Interval notation is a simplified form of writing the solution to an inequality or system of inequalities, using the bracket and parenthesis symbols in lieu of the inequality symbols. Intervals with parentheses are called open intervals, meaning the variable cannot have the value of the endpoints. For example, the solution 3 < x < 5 is written (3,5) in interval notation, because x cannot be equal to 3 or 5. Express your answers in interval notation by graphing the solution on a number line to determine the upper and lower bounds of the variable.
Determine the values of the variable that make the inequality true. For example, the values of x that make the inequality 3x - 7 < 5 true are x < 4.
Graph these values on the number line using open dots to represent < and > and closed dots to represent ≤ and ≥. In the above example, draw an open dot at the point corresponding to 4 on the number line and an arrow pointing to the left on the number line to indicate x < 4.
Write the lower bound of the variable, with a left bracket "[" if the variable can have that value, or a left parenthesis "(" if it cannot or if the lower bound is negative infinity. In the example, the lower bound of x is negative infinity, so write "(-∞."

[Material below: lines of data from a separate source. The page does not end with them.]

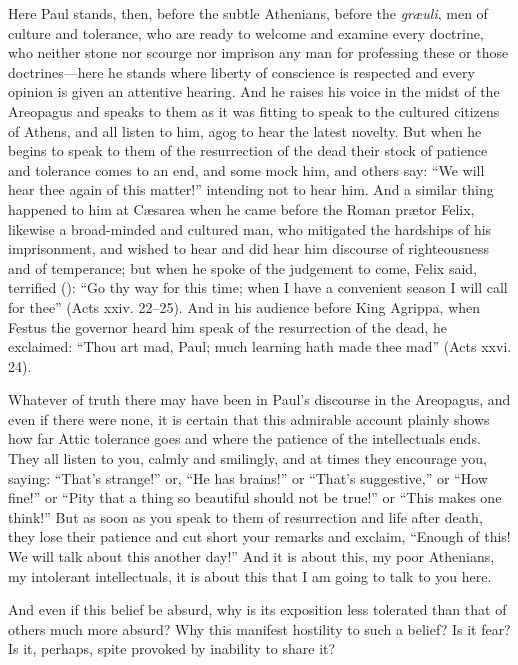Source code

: Here Paul stands, then, before the subtle Athenians, before the
\textit{gr\ae uli}, men of culture and tolerance, who are ready to
welcome and examine every doctrine, who neither stone nor scourge nor
imprison any man for professing these or those doc\-trines---here he
stands where liberty of conscience is respected and every opinion is
given an attentive hearing. And he raises his voice in the midst of
the Areopagus and speaks to them as it was fitting to speak to the
cultured citizens of Athens, and all listen to him, agog to hear the
latest novelty. But when he begins to speak to them of the
resurrection of the dead their stock of patience and tolerance comes
to an end, and some mock him, and others say: ``We will hear thee
again of this matter!'' intending not to hear him. And a similar thing
happened to him at C\ae sarea when he came before the Roman pr\ae tor
Felix, likewise a broad-minded and cultured man, who mitigated the
hardships of his imprisonment, and wished to hear and did hear him
discourse of righteousness and of temperance; but when he spoke of the
judgement to come, Felix said, terrified ():
``Go thy way for this time; when I have a convenient season I will
call for thee'' (Acts xxiv. 22--25). And in his audience before King
Agrippa, when Festus the governor heard him speak of the resurrection
of the dead, he exclaimed: ``Thou art mad, Paul; much learning hath
made thee mad'' (Acts xxvi. 24).

Whatever of truth there may have been in Paul's discourse in the
Areopagus, and even if there were none, it is certain that this
admirable account plainly shows how far Attic tolerance goes and where
the patience of the intellectuals ends. They all listen to you, calmly
and smilingly, and at times they encourage you, saying: ``That's
strange!'' or, ``He has brains!'' or ``That's suggestive,'' or ``How
fine!'' or ``Pity that a thing so  beautiful should not be
true!'' or ``This makes one think!'' But as soon as you speak to them
of resurrection and life after death, they lose their patience and cut
short your remarks and exclaim, ``Enough of this! We will talk about
this another day!'' And it is about this, my poor Athenians, my
intolerant intellectuals, it is about this that I am going to talk to
you here.

And even if this belief be absurd, why is its exposition less
tolerated than that of others much more absurd? Why this manifest
hostility to such a belief? Is it fear? Is it, perhaps, spite provoked
by inability to share it?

Write a comma after the lower bound and then write the upper bound of the variable, followed by a right bracket "]" if the variable can have that value, or a right parenthesis ")" if it cannot or if the upper bound is positive infinity. In the above example, the upper bound is 4 and x cannot have that value, so write ",4)", making your answer in interval notation (-∞,4).
If there are other intervals of the variable, connect them with the union symbol "v." Order the intervals from lowest to highest value. For example, if x ≥ 8 were another solution to the inequality in our example you would write (-∞,4) v [8,∞) as the interval.